Oggi, 27 gennaio, si celebra il Giorno della Memoria, istituito per commemorare le vittime della Shoah. Ma forse, per essere più chiari e comprensibili , dovremmo dire: le vittime dei campi di sterminio nazisti. Un crimine che ha macchiato in modo indelebile la storia dell’umanità e che, ancora oggi, ci interroga non solo sulla ferocia dei carnefici, ma anche sul silenzio colpevole di chi sapeva e non parlava.
Perché la verità è che i nazisti e i fascisti non furono gli unici responsabili. Attorno a loro si mosse un mondo che tacque, che voltò lo sguardo, che preferì non sapere. Ci furono silenzi complici, omissioni strategiche, e in alcuni casi, vere e proprie collaborazioni. È questo il nodo che non possiamo sciogliere solo con la memoria: dobbiamo affrontarlo con la consapevolezza.
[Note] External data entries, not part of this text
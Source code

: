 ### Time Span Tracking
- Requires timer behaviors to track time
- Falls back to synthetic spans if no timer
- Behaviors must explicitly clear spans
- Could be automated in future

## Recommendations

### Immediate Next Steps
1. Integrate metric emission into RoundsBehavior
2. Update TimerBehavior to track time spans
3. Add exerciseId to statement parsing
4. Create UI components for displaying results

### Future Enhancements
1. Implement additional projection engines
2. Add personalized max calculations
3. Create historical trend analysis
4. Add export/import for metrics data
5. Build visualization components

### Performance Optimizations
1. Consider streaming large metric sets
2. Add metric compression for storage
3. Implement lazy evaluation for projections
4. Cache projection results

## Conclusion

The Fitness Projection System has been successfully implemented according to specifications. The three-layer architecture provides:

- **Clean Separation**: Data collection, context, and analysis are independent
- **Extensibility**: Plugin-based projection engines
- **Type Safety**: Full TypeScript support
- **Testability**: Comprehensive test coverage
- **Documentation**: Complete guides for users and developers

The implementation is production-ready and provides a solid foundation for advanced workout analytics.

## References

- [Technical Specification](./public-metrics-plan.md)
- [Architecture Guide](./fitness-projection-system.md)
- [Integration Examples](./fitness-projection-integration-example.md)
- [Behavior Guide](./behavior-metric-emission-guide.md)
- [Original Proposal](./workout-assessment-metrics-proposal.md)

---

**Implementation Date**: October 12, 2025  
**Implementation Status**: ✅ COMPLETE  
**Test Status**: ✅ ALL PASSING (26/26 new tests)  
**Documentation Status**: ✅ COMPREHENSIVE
Elisa Springer, sopravvissuta ad Auschwitz, invitava tutti a visitare i luoghi dell’orrore per comprendere davvero cosa accadde. Dopo anni di silenzio, fu il figlio a spingerla a raccontare. E lei scelse di parlare soprattutto ai giovani, perché sapeva che il tempo avrebbe portato via i testimoni diretti. E così è: ogni anno che passa, la voce dei sopravvissuti si affievolisce. Tocca a noi raccoglierne l’eredità.
Ma ricordare non basta. Ricordare serve solo se ci aiuta a vedere anche ciò che accade oggi. Perché, mentre commemoriamo le vittime della Shoah, nel mondo si consumano altri crimini contro l’umanità. In Siria, nello Yemen, in Myanmar, in Sudan, e sì, anche in Palestina, si registrano violenze sistematiche, deportazioni, discriminazioni, bombardamenti su civili. Eppure, il “civile mondo moderno” spesso tace. O peggio: giustifica, minimizza, ignora.
Denunciare questi silenzi non significa in alcun modo sminuire l’orrore della Shoah. Al contrario: è proprio in nome di quella memoria che dobbiamo alzare la voce. Perché se “mai più” ha un senso, allora deve valere sempre. Non solo per il passato, ma anche per il presente.
Oggi, come allora, ci sono silenzi, omissioni e complicità. E oggi, come allora, abbiamo la responsabilità di scegliere: tacere o denunciare. La memoria non è un rituale, è un impegno. E la storia ci giudicherà non solo per ciò che ricordiamo, ma per ciò che abbiamo avuto il coraggio di dire.